Saved data entries

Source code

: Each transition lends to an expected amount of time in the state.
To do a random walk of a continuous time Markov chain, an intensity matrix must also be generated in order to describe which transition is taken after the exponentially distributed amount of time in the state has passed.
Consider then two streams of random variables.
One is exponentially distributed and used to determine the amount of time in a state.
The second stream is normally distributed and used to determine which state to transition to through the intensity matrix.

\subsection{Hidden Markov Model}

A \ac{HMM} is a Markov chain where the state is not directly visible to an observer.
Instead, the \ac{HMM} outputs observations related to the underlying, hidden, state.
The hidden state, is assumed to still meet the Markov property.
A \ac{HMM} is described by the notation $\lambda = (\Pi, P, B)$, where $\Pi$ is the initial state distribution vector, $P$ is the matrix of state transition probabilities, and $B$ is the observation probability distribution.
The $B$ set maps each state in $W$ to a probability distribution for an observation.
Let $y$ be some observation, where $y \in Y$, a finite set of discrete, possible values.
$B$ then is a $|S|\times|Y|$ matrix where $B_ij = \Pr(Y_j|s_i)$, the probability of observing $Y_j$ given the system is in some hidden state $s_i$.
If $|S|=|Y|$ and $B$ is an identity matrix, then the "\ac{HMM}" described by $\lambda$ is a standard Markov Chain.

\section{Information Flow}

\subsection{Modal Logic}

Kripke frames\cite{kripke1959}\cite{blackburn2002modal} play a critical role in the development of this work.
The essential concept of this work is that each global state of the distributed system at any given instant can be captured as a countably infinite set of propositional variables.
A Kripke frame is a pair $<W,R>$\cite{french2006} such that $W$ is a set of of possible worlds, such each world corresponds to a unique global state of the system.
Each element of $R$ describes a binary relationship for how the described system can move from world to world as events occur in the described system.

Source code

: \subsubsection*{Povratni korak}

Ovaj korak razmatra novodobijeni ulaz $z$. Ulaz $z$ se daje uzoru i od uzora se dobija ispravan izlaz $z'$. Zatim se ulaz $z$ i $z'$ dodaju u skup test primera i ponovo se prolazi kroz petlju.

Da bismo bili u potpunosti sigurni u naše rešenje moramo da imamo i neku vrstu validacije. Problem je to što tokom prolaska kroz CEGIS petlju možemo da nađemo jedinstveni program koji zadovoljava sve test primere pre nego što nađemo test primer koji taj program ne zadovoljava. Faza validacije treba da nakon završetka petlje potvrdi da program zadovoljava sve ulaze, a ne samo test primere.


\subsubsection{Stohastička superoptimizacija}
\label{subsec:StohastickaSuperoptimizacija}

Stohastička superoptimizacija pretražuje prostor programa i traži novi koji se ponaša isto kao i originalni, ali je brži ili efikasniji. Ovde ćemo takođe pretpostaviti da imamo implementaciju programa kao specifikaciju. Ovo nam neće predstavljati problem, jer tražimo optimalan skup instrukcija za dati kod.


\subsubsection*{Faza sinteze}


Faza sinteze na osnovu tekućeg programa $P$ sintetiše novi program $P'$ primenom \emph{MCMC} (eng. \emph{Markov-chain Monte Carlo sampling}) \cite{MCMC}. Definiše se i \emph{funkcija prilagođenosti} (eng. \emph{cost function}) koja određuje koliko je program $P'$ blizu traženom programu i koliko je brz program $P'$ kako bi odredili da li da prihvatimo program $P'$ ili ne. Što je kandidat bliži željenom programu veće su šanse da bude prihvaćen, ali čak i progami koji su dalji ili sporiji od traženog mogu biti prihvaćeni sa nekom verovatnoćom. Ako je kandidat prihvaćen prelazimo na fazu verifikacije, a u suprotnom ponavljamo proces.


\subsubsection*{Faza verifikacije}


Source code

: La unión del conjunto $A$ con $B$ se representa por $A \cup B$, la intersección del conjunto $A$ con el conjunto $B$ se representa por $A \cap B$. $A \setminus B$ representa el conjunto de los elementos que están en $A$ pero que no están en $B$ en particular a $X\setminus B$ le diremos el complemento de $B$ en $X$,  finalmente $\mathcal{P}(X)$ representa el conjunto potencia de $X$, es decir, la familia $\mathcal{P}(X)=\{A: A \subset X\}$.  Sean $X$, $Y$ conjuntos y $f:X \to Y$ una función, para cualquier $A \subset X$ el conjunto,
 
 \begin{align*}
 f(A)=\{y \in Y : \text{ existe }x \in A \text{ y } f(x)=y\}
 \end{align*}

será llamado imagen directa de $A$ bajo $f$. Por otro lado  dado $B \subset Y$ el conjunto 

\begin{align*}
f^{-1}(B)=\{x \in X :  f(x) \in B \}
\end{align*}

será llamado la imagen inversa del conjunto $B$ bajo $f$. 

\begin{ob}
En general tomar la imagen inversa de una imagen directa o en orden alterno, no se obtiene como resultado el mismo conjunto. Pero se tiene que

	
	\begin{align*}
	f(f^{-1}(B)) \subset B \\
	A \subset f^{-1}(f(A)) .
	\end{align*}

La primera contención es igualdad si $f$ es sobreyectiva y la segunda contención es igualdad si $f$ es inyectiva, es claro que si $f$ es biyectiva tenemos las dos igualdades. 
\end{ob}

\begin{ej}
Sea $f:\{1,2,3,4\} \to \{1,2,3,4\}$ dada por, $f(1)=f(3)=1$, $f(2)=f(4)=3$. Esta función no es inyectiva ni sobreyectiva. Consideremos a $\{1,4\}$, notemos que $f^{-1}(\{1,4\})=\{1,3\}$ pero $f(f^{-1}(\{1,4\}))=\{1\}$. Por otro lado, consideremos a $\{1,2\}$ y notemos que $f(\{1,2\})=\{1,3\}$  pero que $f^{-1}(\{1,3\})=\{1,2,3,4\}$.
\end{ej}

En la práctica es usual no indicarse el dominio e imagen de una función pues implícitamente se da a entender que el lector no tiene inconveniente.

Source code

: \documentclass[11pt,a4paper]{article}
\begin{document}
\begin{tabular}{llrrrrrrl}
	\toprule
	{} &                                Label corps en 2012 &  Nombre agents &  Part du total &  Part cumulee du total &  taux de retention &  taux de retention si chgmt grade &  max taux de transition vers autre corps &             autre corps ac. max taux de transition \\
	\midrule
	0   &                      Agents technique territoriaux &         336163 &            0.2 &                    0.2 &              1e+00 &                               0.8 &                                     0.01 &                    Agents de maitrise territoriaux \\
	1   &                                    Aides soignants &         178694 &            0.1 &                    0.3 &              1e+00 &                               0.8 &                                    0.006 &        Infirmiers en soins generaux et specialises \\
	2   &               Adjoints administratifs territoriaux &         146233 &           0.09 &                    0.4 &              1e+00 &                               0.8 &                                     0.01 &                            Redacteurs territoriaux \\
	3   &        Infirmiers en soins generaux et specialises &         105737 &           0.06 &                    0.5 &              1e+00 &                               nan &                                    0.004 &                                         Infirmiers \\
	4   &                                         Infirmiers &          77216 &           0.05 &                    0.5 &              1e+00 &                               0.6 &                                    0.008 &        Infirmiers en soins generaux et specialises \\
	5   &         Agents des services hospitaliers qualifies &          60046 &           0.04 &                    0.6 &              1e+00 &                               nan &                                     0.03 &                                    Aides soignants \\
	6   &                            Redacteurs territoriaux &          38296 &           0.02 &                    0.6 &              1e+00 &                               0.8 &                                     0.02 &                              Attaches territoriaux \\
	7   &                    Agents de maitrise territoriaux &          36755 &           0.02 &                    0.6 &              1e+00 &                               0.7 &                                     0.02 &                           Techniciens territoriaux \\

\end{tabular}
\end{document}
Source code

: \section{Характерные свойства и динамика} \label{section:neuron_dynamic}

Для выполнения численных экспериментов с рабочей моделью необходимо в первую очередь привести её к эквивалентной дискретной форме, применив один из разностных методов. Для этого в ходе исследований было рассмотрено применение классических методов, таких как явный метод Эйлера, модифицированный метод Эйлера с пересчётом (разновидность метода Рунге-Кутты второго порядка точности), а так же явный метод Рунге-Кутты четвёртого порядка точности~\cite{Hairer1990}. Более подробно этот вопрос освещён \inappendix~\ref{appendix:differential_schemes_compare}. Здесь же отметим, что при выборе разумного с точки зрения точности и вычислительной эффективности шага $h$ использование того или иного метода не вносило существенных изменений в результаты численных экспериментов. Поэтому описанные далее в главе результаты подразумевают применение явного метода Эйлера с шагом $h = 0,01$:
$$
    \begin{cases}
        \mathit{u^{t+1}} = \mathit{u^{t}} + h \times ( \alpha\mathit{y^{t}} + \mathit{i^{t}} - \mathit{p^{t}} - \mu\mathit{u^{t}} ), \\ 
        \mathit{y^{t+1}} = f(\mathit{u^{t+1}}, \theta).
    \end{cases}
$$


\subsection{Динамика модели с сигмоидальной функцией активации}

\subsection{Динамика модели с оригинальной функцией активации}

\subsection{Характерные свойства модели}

Problem details.
Go through the records above and count every line that includes "mathit". Give the number and nothing else.

Reply.
2